Playing with Speculative Bodies and Minds: Moral Imagination at Work in Primo Levi’s Science Fiction

The proposed contribution discusses the hypothesis that representations of embodiment – that is the irreducible interdependence between the material characteristics of the body and the forms of knowledge, subjectivity and intersubjectivity that ensue – play a central role in Primo Levi’s science-fiction narrative.

The fact that Primo Levi, who is pre-eminently known for his testimonial writing in relation to Holocaust literature, should deliberately resort to science fiction to explore questions concerning the limits of science demonstrates the ethical and epistemological value he ascribed to imagination. In his two short-story collections (Storie naturali [Natural Histories], 1966 and Vizio di forma [Flaw of Form], 1971), Levi chose fiction as a privileged mode of writing and his fantastic speculations are not to be understood as either allegories or parodies. In fact, to play with the biological and physical features of his impossible characters – either through the intervention of futuristic technologies or by fantastically manipulating them – allows Levi to test the consequences that such changes have on the way characters think and, importantly, relate to others and the world around them. While these body-mind configurations may be impossible, the condition of embodiment Levi aims to explore remains verisimilar.

Levi’s operation revolves crucially around the cognitive and ethical disturbance stemming from the anomalous or utterly impossible bodies and minds that populates his tales.
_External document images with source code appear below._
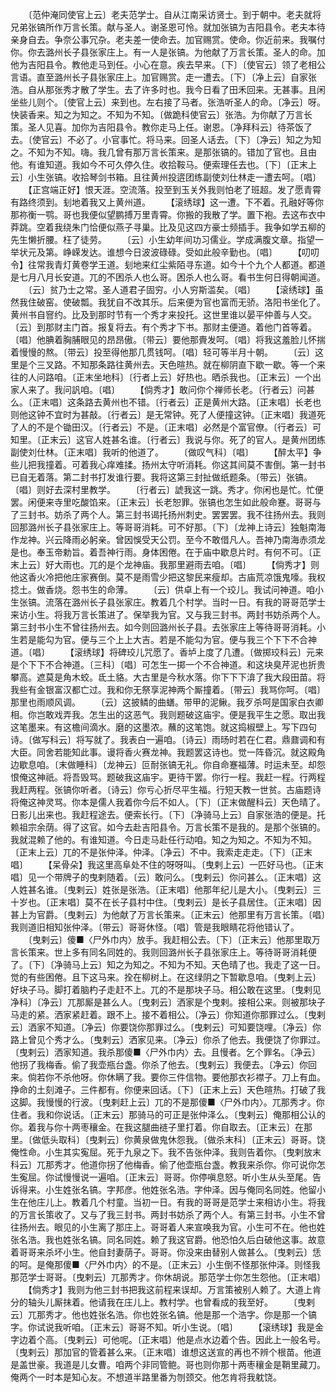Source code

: <!-- { "loadSidebar": true } -->
　　〔范仲淹同使官上云〕老夫范学士。自从江南采访贤士。到于朝中。老夫就将兄弟张镐所作万言长策。献与圣人。谢圣恩可怜。就加张镐为吉阳县令。老夫本待亲身自去。争奈公事冗杂。老夫差一使命去。加官赐赏。使命。你近前来。我嘱付你。你去潞州长子县张家庄上。有一人是张镐。为他献了万言长策。圣人的命。加他为吉阳县令。教他走马到任。小心在意。疾去早来。〔下〕〔使官云〕领了老相公言语。直至潞州长子县张家庄上。加官赐赏。走一遭去。〔下〕〔净上云〕自家张浩。自从那张秀才散了学生。去了许多时也。我今日看了田禾回来。无甚事。且闲坐些儿则个。〔使官上云〕来到也。左右接了马者。张浩听圣人的命。〔净云〕呀。快装香来。知之为知之。不知为不知。〔做跪科使官云〕张浩。为你献了万言长策。圣人见喜。加你为吉阳县令。教你走马上任。谢恩。〔净拜科云〕待茶饭了去。〔使官云〕不必了。小官事忙。将马来。回圣人话去。〔下〕〔净云〕知之为知之。不知为不知。嗨。我几曾有那万言长策来。是那张镐的。错加了官也。且由他。有谁知道。我如今不可久停久住。收拾鞍马。便索理任去也。〔下〕〔正末上云〕小生张镐。收拾琴剑书箱。且往黄州投逩团练副使刘仕林走一遭去呵。〔唱〕
　　【正宫端正好】恨天涯。空流落。投至到玉关外我则怕老了班超。发了愿青霄有路终须到。刬地着我又上黄州道。
　　【滚绣球】这一遭。下不着。孔融好等你那祢衡一鹗。哥也我便似望鹏搏万里青霄。你搬的我散了学。置下袍。去这布衣中莽跳。空着我绕朱门恰便似燕子寻巢。比及见这四方豪士频插手。我争如学五柳的先生懒折腰。枉了徒劳。
　　〔云〕小生幼年间功习儒业。学成满腹文章。指望一举状元及第。峥嵘发达。谁想今日波波碌碌。受如此般辛勤也。〔唱〕
　　【叨叨令】往常我青灯黄卷学王道。刬地来红尘紫陌寻东道。如今十个九个人都道。都道是七月八月长安道。兀的不困杀人也么哥。困杀人也么哥。看书生何日得朝闻道。
　　〔云〕贫乃士之常。圣人道君子固穷。小人穷斯滥矣。〔唱〕
　　【滚绣球】虽然我住破窑。使破瓢。我犹自不改其乐。后来便为官也富而无骄。洛阳书坐化了。黄州书自窨约。比及到那时节有一个秀才来投托。这世里谁以晏平仲善与人交。〔云〕到那财主门首。报复将去。有个秀才下书。那财主便道。着他门首等着。〔唱〕他腆着胸脯眼见的昂昂傲。〔带云〕要他那賷发呵。〔唱〕将我这羞脸儿怀揣着慢慢的熬。〔带云〕投至得他那几贯钱呵。〔唱〕轻可等半月十朝。
　　〔云〕这里是个三叉路。不知那条路往黄州去。天色暄热。就在柳阴直下歇一歇。等一个来往的人问路咱。〔正末坐地科〕〔行者上云〕好热也。晒杀我也。〔正末云〕一个出家人来了。我问訉咱。〔唱〕
　　【倘秀才】敢问你个禅师长老。〔行者云〕问甚么。〔正末唱〕这条路去黄州也不错。〔行者云〕正是黄州大路。〔正末唱〕长老也则他这钟不宜时为甚敲。〔行者云〕是无常钟。死了人便撞这钟。〔正末唱〕我道死了人的不是个锄田汉。〔行者云〕不是。〔正末唱〕必然是个富官僚。〔行者云〕可知里。〔正末云〕这官人姓甚名谁。〔行者云〕我说与你。死了的官人。是黄州团练副使刘仕林。〔正末唱〕我听的他道了。
　　〔做叹气科〕〔唱〕
　　【醉太平】争些儿把我撞着。可着我心痒难揉。扬州太守听消耗。你这其间莫不害倒。第一封书已自无着落。第二封书打发谁行要。我将这第三封扯做纸题条。〔带云〕张镐。〔唱〕则好去深村里教学。
　　〔行者云〕諕我这一跳。秀才。你闲也是忙。忙便罢。闲便来寺里吃酸馅来。〔正末云〕长老恕罪。张镐也怎生如此般命蹇。哥哥与了三封书。妨杀了两个人。第三封书谒托扬州刺史。罢罢罢。我不往扬州去。我则回那潞州长子县张家庄上。等哥哥消耗。可不好那。〔下〕〔龙神上诗云〕独魁南海作龙神。兴云降雨必躬亲。曾因悞受天公罚。至今不敢借凡人。吾神乃南海赤须龙是也。奉玉帝勅旨。着吾神行雨。身体困倦。在于庙中歇息片时。有何不可。〔正末上云〕好大雨也。兀的是个龙神庙。我那里避雨去咱。〔唱〕
　　【倘秀才】则他这香火冷把他庄家赛倒。莫不是雨雪少把这黎民来瘦却。古庙荒凉饿鬼嚎。我权捻土。做香烧。怨书生的命薄。
　　〔云〕供卓上有一个珓儿。我试问神道。咱小生张镐。流落在潞州长子县张家庄。教着几个村学。当时一日。有我的哥哥范学士来访小生。将我万言长策进了。保举我为官。又与我三封书。两封书妨杀两个人。第三封书小生不曾往扬州去。如今则回潞州长子县。去张家庄上等待哥哥消耗。小生若是能勾为官。便与三个上上大吉。若是不能勾为官。便与我三个下下不合神道。〔唱〕
　　【滚绣球】将碑珓儿咒愿了。香垆上度了几遭。〔做掷珓科云〕元来是个下下不合神道。〔三科〕〔唱〕可怎生一掷一个不合神道。和这块臭芹泥也折贵攀高。遮莫是角木蛟。氐土貉。大古里是今秋水落。你下下下渰了我大段田苗。将我些有金银富汉都亡过。我和你无祭享泥神两个厮撞着。〔带云〕我骂你呵。〔唱〕那里也雨顺风调。
　　〔云〕这披鳞的曲蟮。带甲的泥鳅。我歹杀呵是国家白衣卿相。你岂敢戏弄我。怎生出的这恶气。我则题破这庙宇。便是我平生之愿。取出我这笔墨来。有这檐间滴水。磨的这墨浓。蘸的这笔饱。就这捣椒壁上。写下四句诗。〔做写科云〕将写就了。我表白一遍咱。〔诗云〕雨旸时若在仁君。鼎鼐调和有大臣。同舍若能知此事。谩将香火赛龙神。我题罢这诗也。觉一阵昏沉。就这殿角边歇息咱。〔末做睡科〕〔龙神云〕叵耐张镐无礼。你自命蹇福薄。时运未至。却怨恨俺这神祇。将吾毁骂。题破我这庙宇。更待干罢。你行一程。我赶一程。行两程我赶两程。张镐你听者。〔诗云〕你亏心折尽平生福。行短天教一世贫。古庙题诗将俺这神灵骂。你本是儒人我着你今后不如人。〔下〕〔正末做醒科云〕天色晴了。日影儿出来也。我赶程途去。便索长行。〔下〕〔净骑马上云〕自家张浩的便是。托赖祖宗余荫。得了这官。如今去赴吉阳县令。万言长策不是我的。是那个张镐的。我就混赖了他的。有谁知道。今日走马赴任行动咱。知之为知之。不知为不知。〔正末上云〕兀的不是张仲泽。仲泽。〔净云〕不中。我索走走走。〔下〕〔正末唱〕
　　【呆骨朵】我这里高阜处不住的呀呀叫。〔曳剌上云〕一匹好马也。〔正末唱〕见一个带牌子的曳剌随着。〔云〕敢问么。〔曳剌云〕你问甚么。〔正末唱〕这人姓甚名谁。〔曳剌云〕姓张是张浩。〔正末唱〕他那年纪儿是大小。〔曳剌云〕三十岁也。〔正末唱〕莫不在长子县村中住。〔曳剌云〕是长子县居住。〔正末唱〕因甚上为官爵。〔曳剌云〕为他献了万言长策来。〔正末云〕他那里有万言长策。〔唱〕我则道旧相知张仲泽。〔带云〕哥哥休怪。〔唱〕管是我眼睛花将他错认了。
　　〔曳剌云〕傻■〈尸外巾内〉放手。我赶相公去。〔下〕〔正末云〕他那里取万言长策来。世上多有同名同姓的。我则回潞州长子县张家庄上。等待哥哥消耗便了。〔下〕〔净骑马上云〕知之为知之。不知为不知。天色晴了也。我走了这一日。觉的有些困倦。且下这马来。拴在柳树上。在这绿阴之下暂歇息咱。〔曳剌上云〕好块子马。脚打着脑杓子走赶不上。兀的不是那块子马。相公敢在这里。〔曳剌见净科〕〔净云〕兀那厮是甚么人。〔曳剌云〕洒家是个曳剌。接相公来。则被那块子马走的紧。洒家紧赶着。跟不上。接不着相公。〔净云〕你知道你那罪过么。〔曳剌云〕洒家不知道。〔净云〕你要饶你那罪过么。〔曳剌云〕可知要饶哩。〔净云〕你路上曾见个秀才么。〔曳剌云〕洒家见来。〔净云〕你杀了他去。我便饶了你罪过。〔曳剌云〕洒家知道。我杀那傻■〈尸外巾内〉去。且慢者。乞个罪名。〔净云〕他拐了我梅香。偷了我壶瓶台盏。你杀了他去。〔曳剌云〕我便去。〔净云〕你回来。倘若你不杀他呀。你休瞒了我。要你三件信物。要他那衣衫襟子。刀上有血。挣命的土刻滩子。三件都有。你便来回话。〔下〕〔正末上云〕天色暄热。打破了我这脚。我慢慢的行波。〔曳剌赶上云〕兀的不是那傻■〈尸外巾内〉。兀那秀才。你住者。我和你说话。〔正末云〕那骑马的可正是张仲泽么。〔曳剌云〕俺那相公认的你。着我与你十两枣穰金。在我这腿曲裢子里打着。你自取去。〔正末云〕在那里。〔做低头取科〕〔曳剌云〕你黄泉做鬼休怨我。〔做杀末科〕〔正末云〕哥哥。饶俺性命。小生其实寃屈。死于九泉之下。我不告张仲泽。我则告着你。〔曳剌放末科云〕兀那秀才。他道你拐了他梅香。偷了他壶瓶台盏。教我来杀你。你可说你怎生寃屈。你试慢慢说一遍咱。〔正末云〕哥哥。你停嗔息怒。听小生从头至尾。告诉得来。小生姓张名镐。字邦彦。他姓张名浩。字仲泽。因与俺同名同姓。他留小生在他庄儿上。教着几个村童。当初一日。有我的哥哥是范学士来相访小生。将我的万言长策收了。又与了我三封书。两封书妨杀了两个人。有第三封书。小生不曾往扬州去。眼见的小生离了那庄上。哥哥着人来宣唤我为官。小生可不在。他也姓张名浩。我也姓张名镐。同名同姓。赖了我这官爵。他恐怕久后白破他这事。故意着哥哥来杀坏小生。他自封妻荫子。哥哥。你没来由替别人做甚么。〔曳剌云〕恁的呵。是俺那傻■〈尸外巾内〉的不是。〔正末云〕小生倒不怪那张仲泽。则怪我那范学士哥哥。〔曳剌云〕兀那秀才。你休胡说。那范学士你怎生怨他。〔正末唱〕
　　【倘秀才】我则为他三封书把我这前程来误却。万言策被别人赖了。大道上肯分的轴头儿厮抹着。他请我在庄儿上。教村学。也曾看成的我至好。
　　〔曳剌云〕兀那秀才。他也姓张名浩。你也姓张名镐。他是那一个浩字。你是那一个镐字。你试说我听咱。〔正末云〕哥哥不知。听小生说。〔唱〕
　　【滚绣球】我是金字边着个高。〔曳剌云〕可他呢。〔正末唱〕他是点水边着个告。因此上一般名号。〔曳剌云〕那加官的管着甚么来。〔正末唱〕谁想这送宣的再也不辨个根苗。他道是盖世豪。我道是儿女曹。咱两个非同管鲍。哥也则你那十两枣穰金是鞘里藏刀。俺两个一时本是知心友。不想道半路里番为刎颈交。他怎肯将我躭饶。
Drawing on cognitive and unnatural narratology as well as on insights from Liesbeth Korthals Altes’ work on narrative ethics, the essay will analyse these body-mind representations and the narrative strategies employed to construct the complex authorial ethos and the estranging yet relatable reading experience designed in Levi’s science-fiction stories.

Full reference: https://brill.com/display/book/9789004519886/BP000026.xml

Beltrami, Marzia (2024). Playing with Speculative Bodies and Minds. Moral Imagination at Work in Primo Levi’s Science Fiction. In: Deborah De Muijnck, Jessica Jumpertz, Ralf Schneider, Teresa Turnbull (eds) Poetics of Disturbances. Narratives of Non-Normative Bodies and Minds, Brill, 320-42.